Winning While Losing

Terminated Providers May Represent a Special Fiduciary Challenge.

A recent settlement entered into by the Delaware attorney general highlights an often-overlooked problem. The problem–deselected plan providers looking to pull assets out of employer-sponsored retirement plans on the way out the door.

The Delaware Settlement

The settlement involved Horace Mann, a recordkeeper and broker focused on offering plans to educators. In 2016, the State of Delaware transitioned its deferred compensation plans from multiple 403(b) service providers, including Horace Mann, to a sole provider, Voya Financial. Related to this transition, over 120 teachers with 403(b) accounts with Horace Mann opened IRAs in 2016 and 2017 with Horace Mann, through one of its registered representatives, Dieter Hofmann.

Upon review of the circumstances relating to the opening of these IRAs, the Delaware Investor Protection Unit concluded that this representative “engaged in dishonest and unethical practices” based on allegations that the representative “took unfair advantage of his customers with 403(b) accounts who were confused about the transition to Voya by providing them with inadequate or inaccurate information which was misleading”.
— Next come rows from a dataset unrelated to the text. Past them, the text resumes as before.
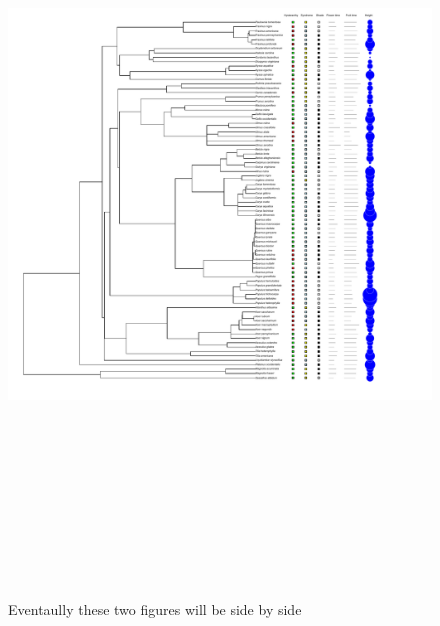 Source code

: \documentclass{article}\usepackage[]{graphicx}\usepackage[]{color}
\begin{document}
\begin{figure}[h!]
\includegraphics[width=20cm, height=20cm]{../figure/silvics_phylo_alltraits.pdf}\\
\caption{Eventaully these two figures will be side by side}
\end{figure}
\end{document}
Horace Mann and the individual broker settled the Delaware claim by each paying a $250,000 fine and undertaking a variety of additional corrective actions.

On its face, you might say this is just an isolated incident based on the actions of one “rogue” employee. However, our experiences tell us that this case reflects a broader issue. Recordkeeper representatives will act in accordance to the compensation and incentive structures they are provided. Plan sponsors and fiduciaries should recognize these incentives can very well lead to participant solicitations at the termination of the recordkeeper relationship.
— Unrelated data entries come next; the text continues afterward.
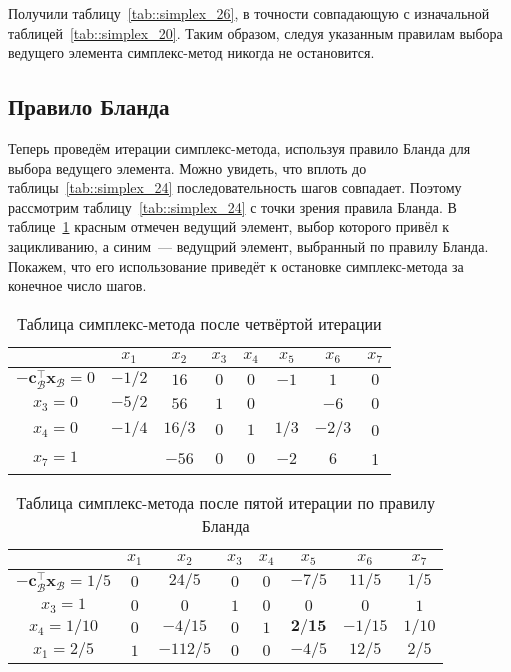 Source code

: \documentclass[12pt]{article}
\newcommand{\bx}{\mathbf{x}}
\begin{document}
Получили таблицу~\ref{tab::simplex_26}, в точности совпадающую с изначальной таблицей~\ref{tab::simplex_20}. 
Таким образом, следуя указанным правилам выбора ведущего элемента симплекс-метод никогда не остановится.

\subsection{Правило Бланда}

Теперь проведём итерации симплекс-метода, используя правило Бланда для выбора ведущего элемента.
Можно увидеть, что вплоть до таблицы~\ref{tab::simplex_24} последовательность шагов совпадает.
Поэтому рассмотрим таблицу~\ref{tab::simplex_24} с точки зрения правила Бланда.
В таблице~\ref{tab::simplex_24_2} красным отмечен ведущий элемент, выбор которого привёл к зацикливанию, а синим~--- ведущрий элемент, выбранный по правилу Бланда.
Покажем, что его использование приведёт к остановке симплекс-метода за конечное число шагов.

\begin{table}[!ht]
\centering
\caption{Таблица симплекс-метода после четвёртой итерации}
\begin{tabular}{|c|ccccccc|}
\hline
& $x_1$ & $x_2$ & $x_3$ & $x_4$ & $x_5$ & $x_6$ & $x_7$\\
\hline
$-\mathbf{c}_{\mathcal{B}}^{\top}\bx_{\mathcal{B}} = 0$ & $-1/2$ & $16$ & $0$ & $0$ & $-1$ & $1$ & $0$ \\
\hline
$x_3 = 0$ & $-5/2$ & $56$ & $1$ & $0$ & {\color{red}{$\mathbf{2}$}} & $-6$ & $0$ \\
$x_4 = 0$ & $-1/4$ & $16/3$ & $0$ & $1$ & $1/3$ & $-2/3$ & 0 \\
$x_7 = 1$ & {\color{blue}{$\mathbf{5/2}$}} & $-56$ & $0$ & $0$ & $-2$ & $6$ & 1 \\
\hline
\end{tabular}
\label{tab::simplex_24_2}
\end{table}

\begin{table}[!ht]
\centering
\caption{Таблица симплекс-метода после пятой итерации по правилу Бланда}
\begin{tabular}{|c|ccccccc|}
\hline
& $x_1$ & $x_2$ & $x_3$ & $x_4$ & $x_5$ & $x_6$ & $x_7$\\
\hline
$-\mathbf{c}_{\mathcal{B}}^{\top}\bx_{\mathcal{B}} = 1/5$ & $0$ & $24/5$ & $0$ & $0$ & $-7/5$ & $11/5$ & $1/5$ \\
\hline
$x_3 = 1$ & $0$ & $0$ & $1$ & $0$ & $0$ & $0$ & $1$ \\
$x_4 = 1/10$ & $0$ & $-4/15$ & $0$ & $1$ & $\mathbf{2/15}$ & $-1/15$ & $1/10$ \\
$x_1 = 2/5$ & $1$ & $-112/5$ & $0$ & $0$ & $-4/5$ & $12/5$ & $2/5$ \\
\hline
\end{tabular}
\label{tab::simplex_25_2}
\end{table}
\end{document}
Should I Stay or Should I Go?

The pressure on plan provider fees is well documented. See our blog post on Actions and Reactions. And, we can expect that this pressure will continue–after all, fiduciary lawsuits and plan advisors regularly remind plan sponsors that the failure to obtain regular recordkeeper bids can be considered a failure of their fiduciary responsibility. See https://cammackretirement.com/knowledge-center/insights/fiduciary-breach-lawsuit-issues-explored-topic-5-no-regular-recordkeeper-rfp.

Moreover, when plans rebid recordkeepers, they may also require that the recordkeeper unbundle certain higher margin services (such as fixed income products or managed accounts) from the recordkeeping bid.

This activity, taken as a whole, can make retaining some clients far less lucrative.

The downward fee pressure in the employer market plays into another important market dynamic: plan providers (other than pure recordkeepers) have higher–much higher–margins for retail products than they do for institutional products. When you factor in the difference between retail vs institutional share classes, insurance products with complex features (and correspondingly complex fees) and the access to sell unrelated financial products, retail customers can be four or five times more profitable than participants in well managed employer-sponsored plans.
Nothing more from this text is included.